Being accessible is one of the most important challenges that webworkers face. It’s critical that colleagues and clients can be in touch whenever they need you — it helps reinforce the idea that you’re working and not “working,” and it is a boon to actually getting things done, too. But there can come a point where you have too many points of contact.
When you have…
…a cell phone, land line, Skype number, and backup VOIP line for people to talk to you
…and a number of email addresses where people can leave you more detailed messages
…and several IM clients
…augmented by online project and team management sites
…and various videoconferencing platforms…
suddenly you’ve transitioned from accessible coworker to frustrating obstacle course.
If your customers and colleagues are spending several hours downloading clients, setting up accounts on various systems, and otherwise initiating specialized ways of reaching you, your technology has become more of a problem than a solution.

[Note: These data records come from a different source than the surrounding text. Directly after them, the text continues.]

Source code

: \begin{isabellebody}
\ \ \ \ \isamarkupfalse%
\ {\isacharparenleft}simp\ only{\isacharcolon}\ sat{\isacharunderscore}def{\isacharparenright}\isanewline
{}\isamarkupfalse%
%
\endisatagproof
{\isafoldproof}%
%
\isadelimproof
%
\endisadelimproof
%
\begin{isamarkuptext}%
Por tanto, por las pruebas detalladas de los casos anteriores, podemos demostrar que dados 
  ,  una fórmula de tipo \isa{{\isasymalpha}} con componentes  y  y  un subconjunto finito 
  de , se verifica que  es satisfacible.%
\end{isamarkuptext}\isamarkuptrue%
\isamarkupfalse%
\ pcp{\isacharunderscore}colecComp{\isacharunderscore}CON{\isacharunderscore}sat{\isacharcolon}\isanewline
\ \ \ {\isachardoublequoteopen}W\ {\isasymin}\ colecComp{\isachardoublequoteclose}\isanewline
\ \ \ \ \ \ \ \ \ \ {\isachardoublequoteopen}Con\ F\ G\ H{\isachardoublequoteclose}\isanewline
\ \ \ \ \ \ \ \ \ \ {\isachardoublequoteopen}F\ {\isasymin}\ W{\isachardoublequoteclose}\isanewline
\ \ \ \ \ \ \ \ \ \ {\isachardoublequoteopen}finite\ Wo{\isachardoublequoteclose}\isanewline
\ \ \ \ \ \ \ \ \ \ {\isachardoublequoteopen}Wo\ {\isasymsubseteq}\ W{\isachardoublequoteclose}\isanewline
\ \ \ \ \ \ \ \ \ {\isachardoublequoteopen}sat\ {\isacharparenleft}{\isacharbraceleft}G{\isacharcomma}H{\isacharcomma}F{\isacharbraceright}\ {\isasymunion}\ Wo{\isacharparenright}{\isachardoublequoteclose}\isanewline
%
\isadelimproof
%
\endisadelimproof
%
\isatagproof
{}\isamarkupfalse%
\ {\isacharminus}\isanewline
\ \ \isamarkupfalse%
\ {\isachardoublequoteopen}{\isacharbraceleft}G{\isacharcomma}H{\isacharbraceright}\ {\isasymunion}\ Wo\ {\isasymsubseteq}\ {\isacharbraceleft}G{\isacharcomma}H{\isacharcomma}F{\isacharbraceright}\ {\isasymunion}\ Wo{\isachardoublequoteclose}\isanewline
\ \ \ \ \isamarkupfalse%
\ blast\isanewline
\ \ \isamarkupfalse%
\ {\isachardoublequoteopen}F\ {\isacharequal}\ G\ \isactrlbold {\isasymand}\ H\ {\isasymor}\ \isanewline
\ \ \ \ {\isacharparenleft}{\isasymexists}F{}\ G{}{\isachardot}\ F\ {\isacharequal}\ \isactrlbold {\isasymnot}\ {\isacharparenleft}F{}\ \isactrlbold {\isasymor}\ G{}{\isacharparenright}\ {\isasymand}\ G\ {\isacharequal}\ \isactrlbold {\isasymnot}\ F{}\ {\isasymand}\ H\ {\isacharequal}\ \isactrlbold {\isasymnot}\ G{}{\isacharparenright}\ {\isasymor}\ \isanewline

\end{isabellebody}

Not only is there the initial hassle factor, but there is the ongoing fuss of deciding which of the half a dozen ways to get in touch with you is going to be best in any particular circumstance. And while having a single point of failure (“He’s not answering the phone!”) is risky, user fatigue from having too many points of potential failure (“He never picks up the cell phone, and forget about hearing back in [email protected]#$%@#$!”) is also problematic.
You need a small set of ways to get in touch that consistently reaches you, like right when they call, not when you get around to picking up your voicemail. Real time accessibility — wherein your colleagues and clients can reach you predictably and easily — is essential.